### [INSTRUCTIONS FOR THE TASK]
Set down every record below exactly as it stands, leaving out the pictures.

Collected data
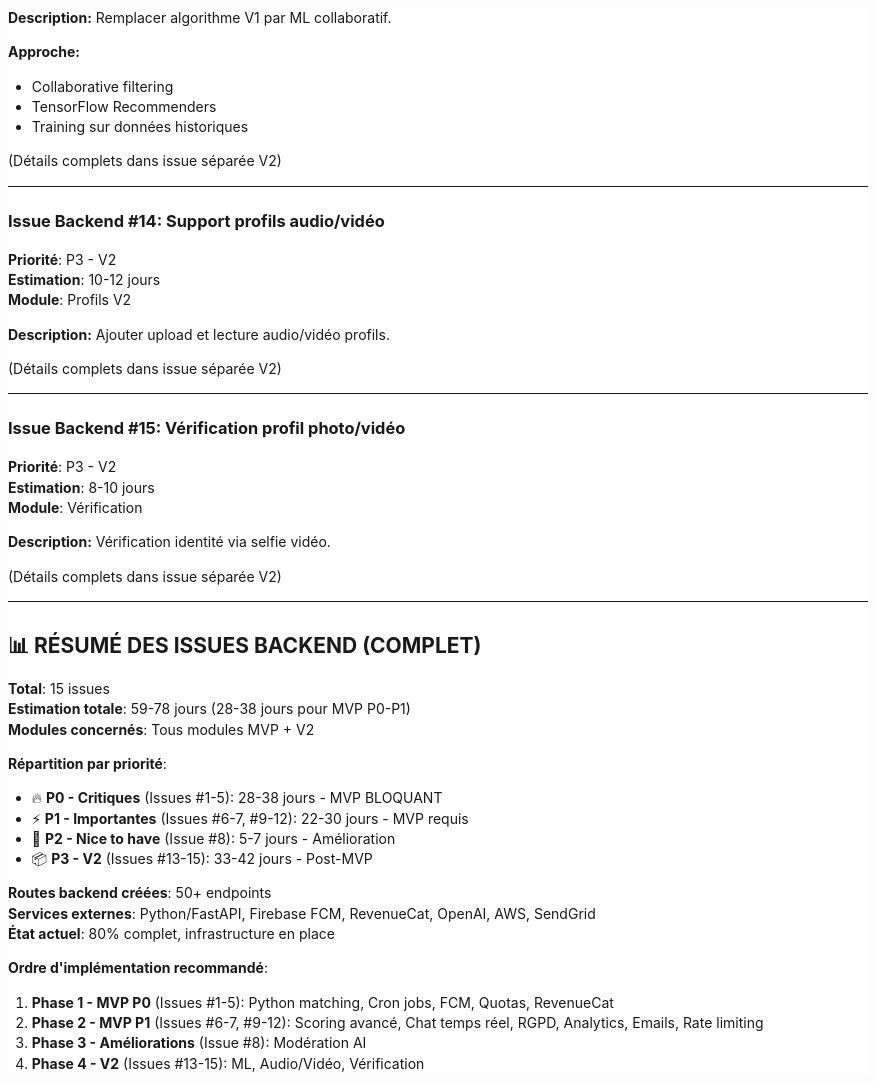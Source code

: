 **Description:**
Remplacer algorithme V1 par ML collaboratif.

**Approche:**
- Collaborative filtering
- TensorFlow Recommenders
- Training sur données historiques

(Détails complets dans issue séparée V2)

---

### Issue Backend #14: Support profils audio/vidéo

**Priorité**: P3 - V2  
**Estimation**: 10-12 jours  
**Module**: Profils V2  

**Description:**
Ajouter upload et lecture audio/vidéo profils.

(Détails complets dans issue séparée V2)

---

### Issue Backend #15: Vérification profil photo/vidéo

**Priorité**: P3 - V2  
**Estimation**: 8-10 jours  
**Module**: Vérification  

**Description:**
Vérification identité via selfie vidéo.

(Détails complets dans issue séparée V2)

---

## 📊 RÉSUMÉ DES ISSUES BACKEND (COMPLET)

**Total**: 15 issues  
**Estimation totale**: 59-78 jours (28-38 jours pour MVP P0-P1)  
**Modules concernés**: Tous modules MVP + V2  

**Répartition par priorité**:
- 🔥 **P0 - Critiques** (Issues #1-5): 28-38 jours - MVP BLOQUANT
- ⚡ **P1 - Importantes** (Issues #6-7, #9-12): 22-30 jours - MVP requis
- 🔧 **P2 - Nice to have** (Issue #8): 5-7 jours - Amélioration
- 📦 **P3 - V2** (Issues #13-15): 33-42 jours - Post-MVP

**Routes backend créées**: 50+ endpoints  
**Services externes**: Python/FastAPI, Firebase FCM, RevenueCat, OpenAI, AWS, SendGrid  
**État actuel**: 80% complet, infrastructure en place  

**Ordre d'implémentation recommandé**:
1. **Phase 1 - MVP P0** (Issues #1-5): Python matching, Cron jobs, FCM, Quotas, RevenueCat
2. **Phase 2 - MVP P1** (Issues #6-7, #9-12): Scoring avancé, Chat temps réel, RGPD, Analytics, Emails, Rate limiting
3. **Phase 3 - Améliorations** (Issue #8): Modération AI
4. **Phase 4 - V2** (Issues #13-15): ML, Audio/Vidéo, Vérification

### [RESULT BELOW]
Source code

: **Description:**
Remplacer algorithme V1 par ML collaboratif.

**Approche:**
- Collaborative filtering
- TensorFlow Recommenders
- Training sur données historiques

(Détails complets dans issue séparée V2)

---

### Issue Backend #14: Support profils audio/vidéo

**Priorité**: P3 - V2  
**Estimation**: 10-12 jours  
**Module**: Profils V2  

**Description:**
Ajouter upload et lecture audio/vidéo profils.

(Détails complets dans issue séparée V2)

---

### Issue Backend #15: Vérification profil photo/vidéo

**Priorité**: P3 - V2  
**Estimation**: 8-10 jours  
**Module**: Vérification  

**Description:**
Vérification identité via selfie vidéo.

(Détails complets dans issue séparée V2)

---

## 📊 RÉSUMÉ DES ISSUES BACKEND (COMPLET)

**Total**: 15 issues  
**Estimation totale**: 59-78 jours (28-38 jours pour MVP P0-P1)  
**Modules concernés**: Tous modules MVP + V2  

**Répartition par priorité**:
- 🔥 **P0 - Critiques** (Issues #1-5): 28-38 jours - MVP BLOQUANT
- ⚡ **P1 - Importantes** (Issues #6-7, #9-12): 22-30 jours - MVP requis
- 🔧 **P2 - Nice to have** (Issue #8): 5-7 jours - Amélioration
- 📦 **P3 - V2** (Issues #13-15): 33-42 jours - Post-MVP

**Routes backend créées**: 50+ endpoints  
**Services externes**: Python/FastAPI, Firebase FCM, RevenueCat, OpenAI, AWS, SendGrid  
**État actuel**: 80% complet, infrastructure en place  

**Ordre d'implémentation recommandé**:
1. **Phase 1 - MVP P0** (Issues #1-5): Python matching, Cron jobs, FCM, Quotas, RevenueCat
2. **Phase 2 - MVP P1** (Issues #6-7, #9-12): Scoring avancé, Chat temps réel, RGPD, Analytics, Emails, Rate limiting
3. **Phase 3 - Améliorations** (Issue #8): Modération AI
4. **Phase 4 - V2** (Issues #13-15): ML, Audio/Vidéo, Vérification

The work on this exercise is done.